In this short article I would like to share with you two important facts regarding Azure Linux VMs.
VM with datadisks
An interesting question: “Can you tell me what partition is good for?”
I meet this question almost every day where somebody asks me whether the /dev/sdb or /dev/sdc is the first datadisk in Linux in Azure. The short answer is: /dev/sdc
Nevertheless the most important question is: WHEN?
After you create a VM in Azure the following is the key:
/dev/sda – OSDISK
/dev/sdb – DATA DISK
/dev/sdc – TEMP DISK (managed by Azure)
Please take care! If in this situation you create the adequate partitions then make the automatic mount in fstab you will be facing some serious issues after the next reboot (worst case your VM won’t be available anymore)
What should you do? Short answer: Reboot your machine before you want to create the partitions and mountings
After the rebout you can see the followings:
/dev/sda – OSDISK
/dev/sdb – TEMP DISK (managed by Azure)
/dev/sdc – DATA DISK
Yes! This is we wanted to achieve and after all reboots this will be the final picture regarding disks. From now you can create your partitions and you can do the automatic mounts in fstab (with UUID).
Same UUID for OSDISK
There is a pain point regardint Linux VMs in Azure: There is not console during boot.

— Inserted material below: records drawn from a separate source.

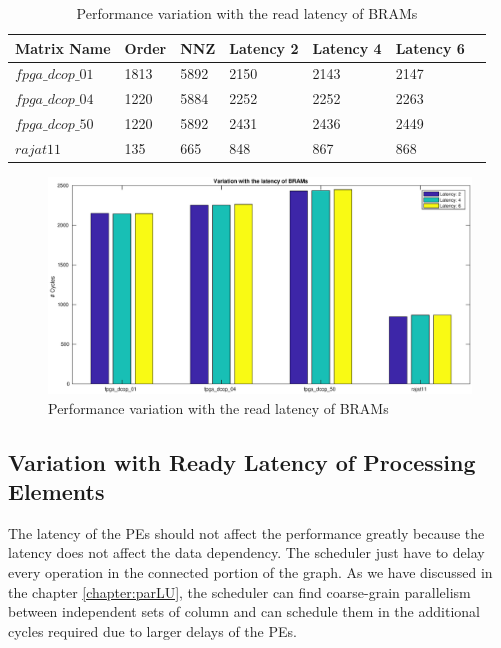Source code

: \begin{table}[H]
    \centering
    \caption{Performance variation with the read latency of BRAMs}
    \label{tab:res:bramLatVar:data}
    \begin{tabular}{l l l l l l l} 
        \toprule
        Matrix Name & Order  & NNZ & Latency 2 & Latency 4 & Latency 6  \\
        \midrule
        $fpga\_dcop\_01$ & 1813 & 5892 &         2150  &      2143   &     2147    \\
        $fpga\_dcop\_04$ & 1220 & 5884 &         2252  &      2252   &     2263    \\
        $fpga\_dcop\_50$ & 1220 & 5892 &         2431  &      2436   &     2449    \\
        $rajat11$      & 135  &  665   &          848  &       867   &      868     \\
        \bottomrule
    \end{tabular}
\end{table}

\begin{figure}[H]
    \centering
    \includegraphics[width = \textwidth]{./Results/bramLatVar.eps}
    \caption{Performance variation with the read latency of BRAMs}
    \label{fig:res:bramLatVar:plot}
\end{figure}



\subsection{Variation with Ready Latency of Processing Elements}
The latency of the PEs should not affect the performance greatly because the 
latency does not affect the data dependency. The scheduler just have to delay every operation 
in the connected portion of the graph. As we have discussed in the chapter \ref{chapter:parLU}, 
the scheduler can find coarse-grain parallelism between independent sets of column and can
schedule them in the additional cycles required due to larger delays of the PEs.

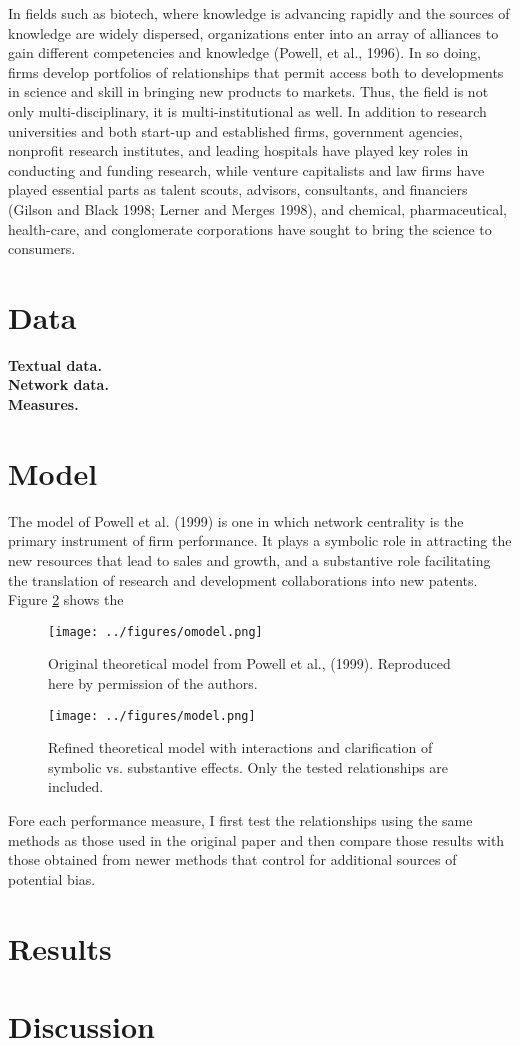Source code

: In fields such as biotech, where knowledge is advancing rapidly and the sources of knowledge are widely dispersed, organizations enter into an array of alliances to gain different competencies and knowledge (Powell, et al., 1996). In so doing, firms develop portfolios of relationships that permit access both to developments in science and skill in bringing new products to markets. Thus, the field is not only multi-disciplinary, it is multi-institutional as well. In addition to research universities and both start-up and established firms, government agencies, nonprofit research institutes, and leading hospitals have played key roles in conducting and funding research, while venture capitalists and law firms have played essential parts as talent scouts, advisors, consultants, and financiers (Gilson and Black 1998; Lerner and Merges 1998), and chemical, pharmaceutical, health-care, and conglomerate corporations have sought to bring the science to consumers.  

\section{Data}

\textbf{Textual data.}\\
\textbf{Network data.}\\
\textbf{Measures.}\\
\section{Model}
The model of Powell et al. (1999) is one in which network centrality is the primary instrument of firm performance. It plays a symbolic role in attracting the new resources that lead to sales and growth, and a substantive role facilitating the translation of research and development collaborations into new patents. Figure \ref{model} shows the 

\begin{figure}
\begin{center}
\texttt{[image: ../figures/omodel.png]}
\caption[Powell et al., (1999) Model]{Original theoretical model from Powell et al., (1999). Reproduced here by permission of the authors.\label{model}}
\end{center}
\end{figure}


\begin{figure}
\begin{center}
\texttt{[image: ../figures/model.png]}
\caption[Refined Theoretical Model]{Refined theoretical model with interactions and clarification of symbolic vs. substantive effects. Only the tested relationships are included.\label{model}}
\end{center}
\end{figure}

Fore each performance measure, I first test the relationships using the same methods as those used in the original paper and then compare those results with those obtained from newer methods that control for additional sources of potential bias.

\section{Results}
\section{Discussion}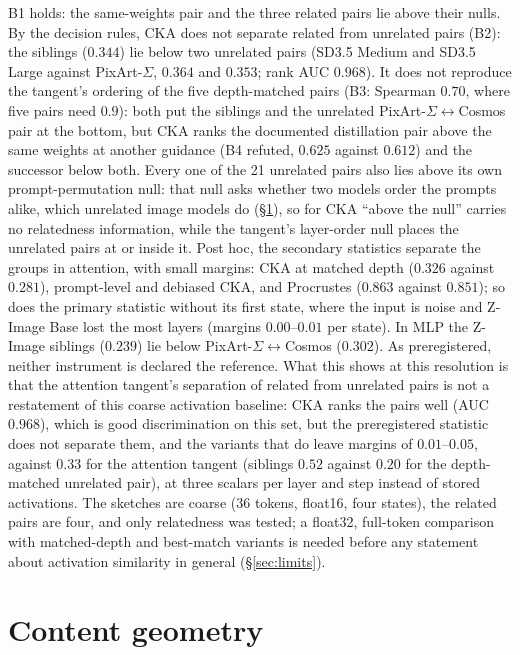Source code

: \documentclass[11pt]{article}
\begin{document}
B1 holds: the same-weights pair and the three related pairs lie above their nulls. By the decision rules, CKA does not separate related from unrelated pairs (B2): the siblings ($0.344$) lie below two unrelated pairs (SD3.5 Medium and SD3.5 Large against PixArt-$\Sigma$, $0.364$ and $0.353$; rank AUC $0.968$). It does not reproduce the tangent's ordering of the five depth-matched pairs (B3: Spearman $0.70$, where five pairs need $0.9$): both put the siblings and the unrelated PixArt-$\Sigma$$\leftrightarrow$Cosmos pair at the bottom, but CKA ranks the documented distillation pair above the same weights at another guidance (B4 refuted, $0.625$ against $0.612$) and the successor below both. Every one of the 21 unrelated pairs also lies above its own prompt-permutation null: that null asks whether two models order the prompts alike, which unrelated image models do (\S\ref{sec:content}), so for CKA ``above the null'' carries no relatedness information, while the tangent's layer-order null places the unrelated pairs at or inside it. Post hoc, the secondary statistics separate the groups in attention, with small margins: CKA at matched depth ($0.326$ against $0.281$), prompt-level and debiased CKA, and Procrustes ($0.863$ against $0.851$); so does the primary statistic without its first state, where the input is noise and Z-Image Base lost the most layers (margins $0.00$--$0.01$ per state). In MLP the Z-Image siblings ($0.239$) lie below PixArt-$\Sigma$$\leftrightarrow$Cosmos ($0.302$). As preregistered, neither instrument is declared the reference. What this shows at this resolution is that the attention tangent's separation of related from unrelated pairs is not a restatement of this coarse activation baseline: CKA ranks the pairs well (AUC $0.968$), which is good discrimination on this set, but the preregistered statistic does not separate them, and the variants that do leave margins of $0.01$--$0.05$, against $0.33$ for the attention tangent (siblings $0.52$ against $0.20$ for the depth-matched unrelated pair), at three scalars per layer and step instead of stored activations. The sketches are coarse (36 tokens, float16, four states), the related pairs are four, and only relatedness was tested; a float32, full-token comparison with matched-depth and best-match variants is needed before any statement about activation similarity in general (\S\ref{sec:limits}).

\FloatBarrier
\section{Content geometry}\label{sec:content}
\end{document}
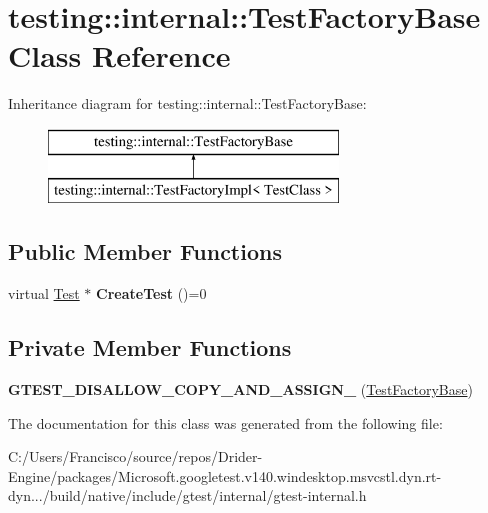 \hypertarget{classtesting_1_1internal_1_1_test_factory_base}{}\section{testing\+:\+:internal\+:\+:Test\+Factory\+Base Class Reference}
\label{classtesting_1_1internal_1_1_test_factory_base}
Inheritance diagram for testing\+:\+:internal\+:\+:Test\+Factory\+Base\+:\begin{figure}[H]
\begin{center}
\leavevmode
\includegraphics[height=2.000000cm]{classtesting_1_1internal_1_1_test_factory_base}
\end{center}
\end{figure}
\subsection*{Public Member Functions}
\begin{DoxyCompactItemize}
\item 
\mbox{\label{classtesting_1_1internal_1_1_test_factory_base_a07ac3ca0b196cdb092da0bb186b7c030}} 
virtual \hyperlink{classtesting_1_1_test}{Test} $\ast$ {\bfseries Create\+Test} ()=0
\end{DoxyCompactItemize}
\subsection*{Private Member Functions}
\begin{DoxyCompactItemize}
\item 
\mbox{\label{classtesting_1_1internal_1_1_test_factory_base_a85d7cb90e00f165e61a008be77293fb4}} 
{\bfseries G\+T\+E\+S\+T\+\_\+\+D\+I\+S\+A\+L\+L\+O\+W\+\_\+\+C\+O\+P\+Y\+\_\+\+A\+N\+D\+\_\+\+A\+S\+S\+I\+G\+N\+\_\+} (\hyperlink{classtesting_1_1internal_1_1_test_factory_base}{Test\+Factory\+Base})
\end{DoxyCompactItemize}


The documentation for this class was generated from the following file\+:\begin{DoxyCompactItemize}
\item 
C\+:/\+Users/\+Francisco/source/repos/\+Drider-\/\+Engine/packages/\+Microsoft.\+googletest.\+v140.\+windesktop.\+msvcstl.\+dyn.\+rt-\/dyn.../build/native/include/gtest/internal/gtest-\/internal.\+h\end{DoxyCompactItemize}
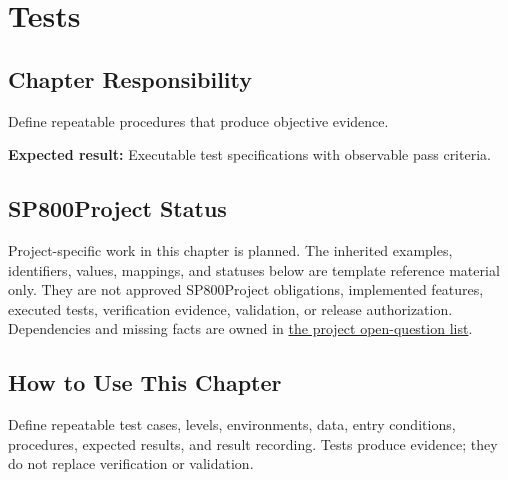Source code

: \chapter{Tests}
\section{Chapter Responsibility}
\label{Section:TestsResponsibility}
Define repeatable procedures that produce objective evidence.

\noindent\textbf{Expected result:} Executable test specifications with observable pass criteria.

\section{SP800Project Status}
\label{Section:SP800StatusTests}
Project-specific work in this chapter is planned. The inherited examples,
identifiers, values, mappings, and statuses below are template reference
material only. They are not approved SP800Project obligations, implemented features,
executed tests, verification evidence, validation, or release authorization.
Dependencies and missing facts are owned in
\hyperref[Section:SP800OpenQuestions]{the project open-question list}.

\section{How to Use This Chapter}
Define repeatable test cases, levels, environments, data, entry conditions, procedures, expected results, and result recording. Tests produce evidence; they do not replace verification or validation.
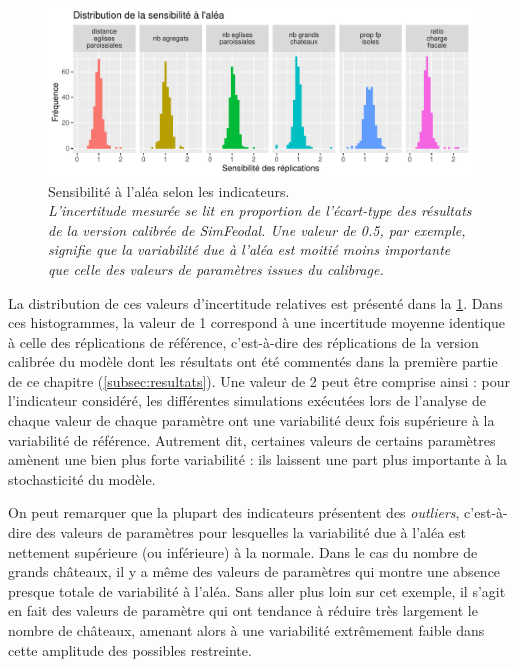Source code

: \begin{figure}[H]
	\centering
	\includegraphics[width=\linewidth]{img/histo_sensibilite_alea.pdf}
	\caption[Sensibilité à l'aléa selon les indicateurs.]{Sensibilité à l'aléa selon les indicateurs.\\
	{\small
	\textit{L'incertitude mesurée se lit en proportion de l'écart-type des résultats de la version calibrée de SimFeodal.
	Une valeur de 0.5, par exemple, signifie que la variabilité due à l'aléa est moitié moins importante	que celle des valeurs de paramètres issues du calibrage.}}}
	\label{fig:histo-sensib-alea}
\end{figure}

La distribution de ces valeurs d'incertitude relatives est présenté dans la \cref{fig:histo-sensib-alea}.
Dans ces histogrammes, la valeur de 1 correspond à une incertitude moyenne identique à celle des réplications de référence, c'est-à-dire des réplications de la version calibrée du modèle dont les résultats ont été commentés dans la première partie de ce chapitre (\cref{subsec:resultats}).
Une valeur de 2 peut être comprise ainsi : pour l'indicateur considéré, les différentes simulations exécutées lors de l'analyse de chaque valeur de chaque paramètre ont une variabilité deux fois supérieure à la variabilité de référence.
Autrement dit, certaines valeurs de certains paramètres amènent une bien plus forte variabilité : ils laissent une part plus importante à la stochasticité du modèle.

On peut remarquer que la plupart des indicateurs présentent des \textit{outliers}, c'est-à-dire des valeurs de paramètres pour lesquelles la variabilité due à l'aléa est nettement supérieure (ou inférieure) à la normale.
Dans le cas du nombre de grands châteaux, il y a même des valeurs de paramètres qui montre une absence presque totale de variabilité à l'aléa.
Sans aller plus loin sur cet exemple, il s'agit en fait des valeurs de paramètre qui ont tendance à réduire très largement le nombre de châteaux, amenant alors à une variabilité extrêmement faible dans cette amplitude des possibles restreinte.

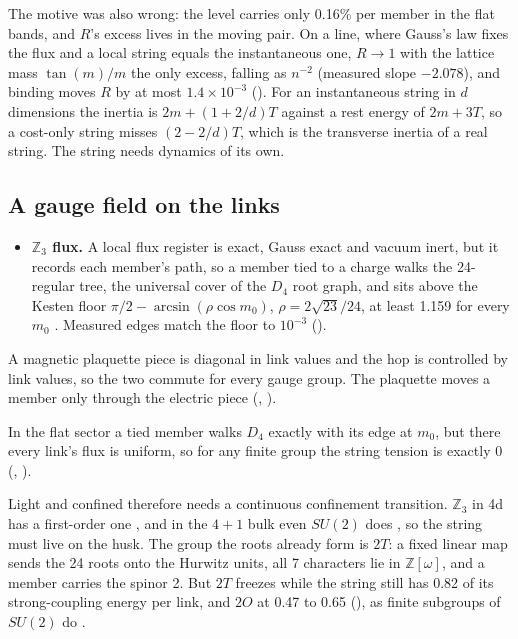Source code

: The motive was also wrong: the level carries only 0.16\% per member in the flat bands, and $R$'s excess lives in the
moving pair. On a line, where Gauss's law fixes the flux and a local string equals the instantaneous one, $R \to 1$ with
the lattice mass $\tan(m)/m$ the only excess, falling as $n^{-2}$ (measured slope $-2.078$), and binding moves $R$ by at
most $1.4 \times 10^{-3}$ (). For an instantaneous string in $d$ dimensions the inertia is
$2m + (1 + 2/d)T$ against a rest energy of $2m + 3T$, so a cost-only string misses $(2 - 2/d)T$, which is the
transverse inertia of a real string. The string needs dynamics of its own.

\subsection{A gauge field on the links}

\begin{itemize}
\item \textbf{$\mathbb{Z}_3$ flux.} A local flux register is exact, Gauss exact and vacuum inert, but it records each
member's path, so a member tied to a charge walks the 24-regular tree, the universal cover of the $D_4$ root graph, and
sits above the Kesten floor $\pi/2 - \arcsin(\rho \cos m_0)$, $\rho = 2\sqrt{23}/24$, at least 1.159 for every $m_0$
\cite{kesten1959}. Measured edges match the floor to $10^{-3}$ ().
\end{itemize}

\begin{theorem}[A]
A magnetic plaquette piece is diagonal in link values and the hop is controlled by link values, so the two commute for
every gauge group. The plaquette moves a member only through the electric piece (,
).
\end{theorem}

\begin{theorem}[B]
In the flat sector a tied member walks $D_4$ exactly with its edge at $m_0$, but there every link's flux is uniform, so
for any finite group the string tension is exactly 0 (, ).
\end{theorem}

Light and confined therefore needs a continuous confinement transition. $\mathbb{Z}_3$ in 4d has a first-order one
\cite{creutz1979}, and in the $4+1$ bulk even $SU(2)$ does \cite{creutz1979su2}, so the string must live on the husk.
The group the roots already form is $2T$: a fixed linear map sends the 24 roots onto the Hurwitz units, all 7
characters lie in $\mathbb{Z}[\omega]$, and a member carries the spinor 2. But $2T$ freezes while the string still has
0.82 of its strong-coupling energy per link, and $2O$ at 0.47 to 0.65 (), as finite subgroups of
$SU(2)$ do \cite{petcher1980, bhanot1981}.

So something happens with our Linux machine during boot we cannot fix the issue via ssh console. 🙁
Good news and everyone relized that we can mount the fixable VM’s OsDisk to another VM and we can fix the most of issues. 🙂
This is a fairy tale until this point then you will be in trouble when try to mount the harmed VHD to a working VM because you will get an error message to “can’t mount…”.
I must say this is normal and required because in Azure when you create a VM from basic Azure image the OS Disk UUIDs’ will be same regarding your all VMs. Therefore you cannot mount the other VM’s Os Disk. In this case you have to use the -o nouuid option in mount command. Example: mount -o nouuid /dev/sdd1 /data/external
It works and you can fix the harmed OS Disk then the life is go on – and your VM as well.